Transcript: Managing large scale storage upgrades across the NetApp enterprise

Managing large scale storage upgrades across the NetApp enterprise

Hello everyone. Thanks for joining this presentation. My name is Peter Han, Senior Technical Program Manager in NetApp IT. And David Tanigawa, who is the Tech leader will join this presentation to present the technical considerations.

Agenda

For today’s agenda, the NetApp IT has been running the FAST program, which is to upgrade and maintain the hardware platform and storage software upgrades. We want to share our experience and give a current status for the European TPM teams. And Dave is covering the technical considerations of this program. And then I am going to cover the NetApp life-cycle measurement dashboard, the challenges and the lessons learned.

Corporate IT at NetApp

For the overview of the corporate NetApp IT, that we are currently running a 100 terabyte of storage with 450 storage controllers and 5,000 servers. And that supports 375 enterprise applications. As of today, we have 124 SaaS applications running on our environment.

Established Program and Process

First program step was to establish the program, and where to find the processes in upgrading and maintaining the hardware and OS levels of the NetApp storages solutions. As for the major goal of this program, making sure that operating environment is in a consistent, stable environment, and maintain the structure to recycle. Also, by implementing new product and new code, then upgrade a new feature and bug fixes in our operating environment.

And this program covers the NetApp products and has 10 tracks. One of the other major things is the ONTAP 9 track. Also, it covers the other technology products including cluster switches, StorageGRID, and HCI, and E-Series systems, and more. And by using this program, NetApp IT can improve the performance, learn the updates on storage software and the hardware environment, and create the enterprise NetApp products showcase to our customers.

There are benefit to the NetApp product development engineering as we are Customer-1, the early adopters of the NetApp products, the product development team can validate the product readiness before they ship to the customers. Also learn about their products with the other variable load with live data sets from NetApp IT. Also discover new bugs and issues, and work together with IT and engineering teams for the early resolution and triage of bug fixes from the program.

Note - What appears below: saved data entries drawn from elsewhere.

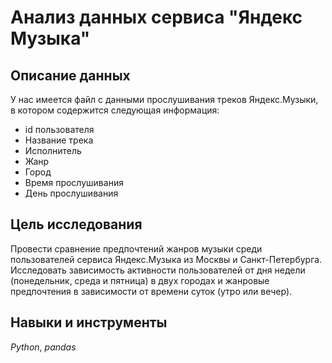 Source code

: # Анализ данных сервиса "Яндекс Музыка"

## Описание данных

У нас имеется файл с данными прослушивания треков Яндекс.Музыки, в котором содержится следующая информация:

- id пользователя
- Название трека
- Исполнитель
- Жанр
- Город
- Время прослушивания
- День прослушивания

## Цель исследования

Провести сравнение предпочтений жанров музыки среди пользователей сервиса Яндекс.Музыка из Москвы и Санкт-Петербурга. 
Исследовать зависимость активности пользователей от дня недели (понедельник, среда и пятница) в двух городах и жанровые предпочтения 
в зависимости от времени суток (утро или вечер).

## Навыки и инструменты

*Python*, *pandas*


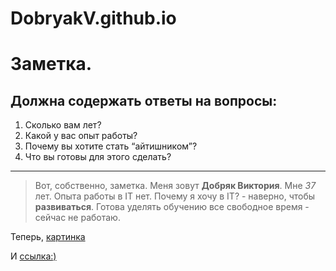 # DobryakV.github.io
# Заметка.
## Должна содержать ответы на вопросы:
1.  Сколько вам лет?
2.  Какой у вас опыт работы?
3.  Почему вы хотите стать “айтишником”? 
4.  Что вы готовы для этого сделать?
***
 > Вот, собственно, заметка.  Меня зовут **Добряк Виктория**. Мне *37* лет. Опыта работы в IT нет. Почему я хочу в IT? - 
 наверно, чтобы __развиваться__. Готова уделять обучению все свободное время - сейчас не работаю.
 >
  Теперь, [картинка](http://D:/IMG_9675.jpg)
 >
  И [ссылка:)](https://www.youtube.com/watch?v=hybDCfqas3w&t=86s)
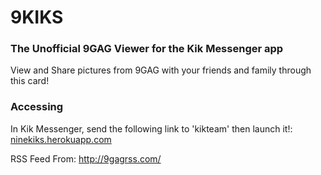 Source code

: 9KIKS
=====
### The Unofficial 9GAG Viewer for the Kik Messenger app

View and Share pictures from 9GAG with your friends and family through this card!

### Accessing
In Kik Messenger, send the following link to 'kikteam' then launch it!:
	[ninekiks.herokuapp.com](ninekiks.herokuapp.com)


RSS Feed From:
	http://9gagrss.com/ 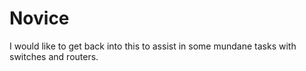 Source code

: # Novice

I would like to get back into this to assist in some mundane tasks with switches and routers. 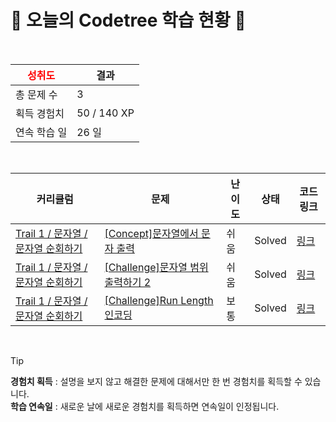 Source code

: # 🌲 오늘의 Codetree 학습 현황 🌲

<br />

| <span style="color:red;display:block;text-align:center;"> **성취도**</span> | 결과 |
|---|---|
| 총 문제 수 | 3 |
| 획득 경험치 | 50 / 140 XP |
| 연속 학습 일 | 26 일 |

<br />

|커리큘럼|문제|난이도|상태|코드 링크|
|---|---|---|---|---|
|[Trail 1 / 문자열 / 문자열 순회하기](https://www.codetree.ai/trail-info/novice-low/)|[[Concept]문자열에서 문자 출력](https://www.codetree.ai/trails/complete/curated-cards/intro-print-chars-from-word/)|쉬움|Solved|[링크](https://github.com/YUJAEYUN/CodingTest/blob/main/250122/%EB%AC%B8%EC%9E%90%EC%97%B4%EC%97%90%EC%84%9C%20%EB%AC%B8%EC%9E%90%20%EC%B6%9C%EB%A0%A5/print-chars-from-word.py)|
|[Trail 1 / 문자열 / 문자열 순회하기](https://www.codetree.ai/trail-info/novice-low/)|[[Challenge]문자열 범위 출력하기 2](https://www.codetree.ai/trails/complete/curated-cards/challenge-print-string-in-range-2/)|쉬움|Solved|[링크](https://github.com/YUJAEYUN/CodingTest/blob/main/250122/%EB%AC%B8%EC%9E%90%EC%97%B4%20%EB%B2%94%EC%9C%84%20%EC%B6%9C%EB%A0%A5%ED%95%98%EA%B8%B0%202/print-string-in-range-2.py)|
|[Trail 1 / 문자열 / 문자열 순회하기](https://www.codetree.ai/trail-info/novice-low/)|[[Challenge]Run Length 인코딩](https://www.codetree.ai/trails/complete/curated-cards/challenge-run-length-encoding/)|보통|Solved|[링크](https://github.com/YUJAEYUN/CodingTest/blob/main/250122/Run%20Length%20%EC%9D%B8%EC%BD%94%EB%94%A9/run-length-encoding.py)|


<br />

> [!TIP]
> **경험치 획득** : 설명을 보지 않고 해결한 문제에 대해서만 한 번 경험치를 획득할 수 있습니다.  
> **학습 연속일** : 새로운 날에 새로운 경험치를 획득하면 연속일이 인정됩니다.

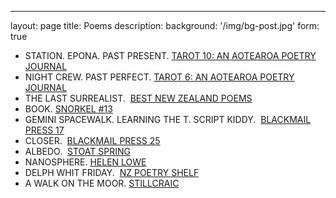 ---
layout: page
title: Poems
description:
background: '/img/bg-post.jpg'
form: true
- STATION. EPONA. PAST PRESENT. [TAROT 10: AN AOTEAROA POETRY JOURNAL](http://www.tarotpoetry.nz/wp-content/uploads/2023/05/Tarot-10.pdf)
- NIGHT CREW. PAST PERFECT. [TAROT 6: AN AOTEAROA POETRY JOURNAL](http://www.tarotpoetry.nz/wp-content/uploads/2023/05/Tarot-06.pdf)
- THE LAST SURREALIST.  [BEST NEW ZEALAND POEMS](https://www.bestnewzealandpoems.org.nz/past-issues/2011-contents/harvey-molloy/)
- BOOK. [SNORKEL #13](http://snorkel.org.au/013/molloy.html)
- GEMINI SPACEWALK. LEARNING THE T. SCRIPT KIDDY.  [BLACKMAIL PRESS 17](http://nzpoetsonline.homestead.com/hm17.html)
- CLOSER.  [BLACKMAIL PRESS 25](http://www.blackmailpress.com/HM25.html)
- ALBEDO.  [STOAT SPRING](http://stoatspring.blogspot.co.nz/2010/12/tuesday-poem-albedo-by-harvey-molloy.html)
- NANOSPHERE. [HELEN LOWE](http://helenlowe.info/blog/2010/10/19/tuesday-poem-nanosphere-by-harvey-molloy/)
- DELPH WHIT FRIDAY.  [NZ POETRY SHELF](https://nzpoetryshelf.com/2016/04/22/three-poems-from-hoopla-16-helen-jacobs-harvey-molloy-ish-doney/)
- A WALK ON THE MOOR. [STILLCRAIC](http://stillcraic.blogspot.co.nz/2015/12/tuesday-poem-walk-on-moor-by-harvey.html)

First Application Systems Testing (FAST) Program

There are two type of releases in NetApp: RC for release candidate and GA for general availability. The FAST program is the process used by Customer-1 for upgrading and maintaining OS level of the NetApp storage solutions within large corporate strategy environment. So in terms of the deployment process, we put GA in the IT lab for feature testing, then do the TOIs, then moving to approve the release cycle to deploy to the other environment.

Step #1 is the lab environment. Then wait for a week to check the stability of the new code, then move them to back up, because a backup has a SnapMirror services and destination relationship requirements. We upgrade the entire backup before we move to subprod.

Then once we create all the backups and wait for a week, then we move to the subprod migration. A subprod environment includes the test to staging environment. Per our upgrade policies, we have to recreate in the subprod environment for at least the full clusters before moving to the production. Once we upgraded the subprod clusters and watch for the two weeks, then move to production environment. Production is our critical application environment and we only deploy the GA to the production environment.

Deployment flow for corporate environment

Once the new code has been released and complete the lab upgrade has happened along with bake-in period, then we move to the corporate upgrade environment. This is the process flow for the corporate environment for supported RC and GA releases. Then it goes to IT release process. For the major early releases, like 8.0 to 9.0 upgrade, then we usually take the IT certification process, have all of the applications, database, and server environment certified through the new version.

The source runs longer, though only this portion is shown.